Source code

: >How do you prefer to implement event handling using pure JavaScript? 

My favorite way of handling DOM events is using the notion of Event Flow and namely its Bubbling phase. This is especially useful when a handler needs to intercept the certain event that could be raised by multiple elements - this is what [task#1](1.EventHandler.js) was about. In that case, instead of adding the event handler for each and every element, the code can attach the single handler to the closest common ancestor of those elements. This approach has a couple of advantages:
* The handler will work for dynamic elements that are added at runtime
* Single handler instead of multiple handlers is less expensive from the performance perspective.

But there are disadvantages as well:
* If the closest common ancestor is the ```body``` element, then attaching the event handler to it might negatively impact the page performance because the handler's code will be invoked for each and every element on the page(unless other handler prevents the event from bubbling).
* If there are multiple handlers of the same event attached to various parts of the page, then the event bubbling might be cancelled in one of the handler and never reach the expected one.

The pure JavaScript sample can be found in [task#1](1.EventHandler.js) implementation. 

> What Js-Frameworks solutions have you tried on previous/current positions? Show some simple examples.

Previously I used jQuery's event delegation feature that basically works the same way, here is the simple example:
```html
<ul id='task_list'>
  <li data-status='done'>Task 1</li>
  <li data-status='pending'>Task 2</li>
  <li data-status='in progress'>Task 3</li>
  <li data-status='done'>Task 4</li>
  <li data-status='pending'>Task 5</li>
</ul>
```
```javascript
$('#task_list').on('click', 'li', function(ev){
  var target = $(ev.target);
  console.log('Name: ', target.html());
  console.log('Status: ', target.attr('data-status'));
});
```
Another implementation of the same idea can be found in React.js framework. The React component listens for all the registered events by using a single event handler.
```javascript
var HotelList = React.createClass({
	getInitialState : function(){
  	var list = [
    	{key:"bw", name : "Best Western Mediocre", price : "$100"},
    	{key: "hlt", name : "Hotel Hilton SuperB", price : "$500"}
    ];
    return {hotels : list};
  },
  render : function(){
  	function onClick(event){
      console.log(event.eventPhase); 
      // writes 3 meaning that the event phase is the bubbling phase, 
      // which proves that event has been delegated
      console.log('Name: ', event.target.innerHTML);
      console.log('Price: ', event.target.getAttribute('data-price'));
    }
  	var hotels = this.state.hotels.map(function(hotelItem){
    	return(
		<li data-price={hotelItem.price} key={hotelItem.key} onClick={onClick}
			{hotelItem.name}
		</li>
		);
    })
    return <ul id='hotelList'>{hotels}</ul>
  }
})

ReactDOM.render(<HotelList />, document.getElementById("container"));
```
.....
**PROBLEM**
With "status" as the search string, filter the records and return each line that has it.

**ANSWER BOX**
  <li data-status='done'>Task 1</li>
  <li data-status='pending'>Task 2</li>
  <li data-status='in progress'>Task 3</li>
  <li data-status='done'>Task 4</li>
  <li data-status='pending'>Task 5</li>
  console.log('Status: ', target.attr('data-status'));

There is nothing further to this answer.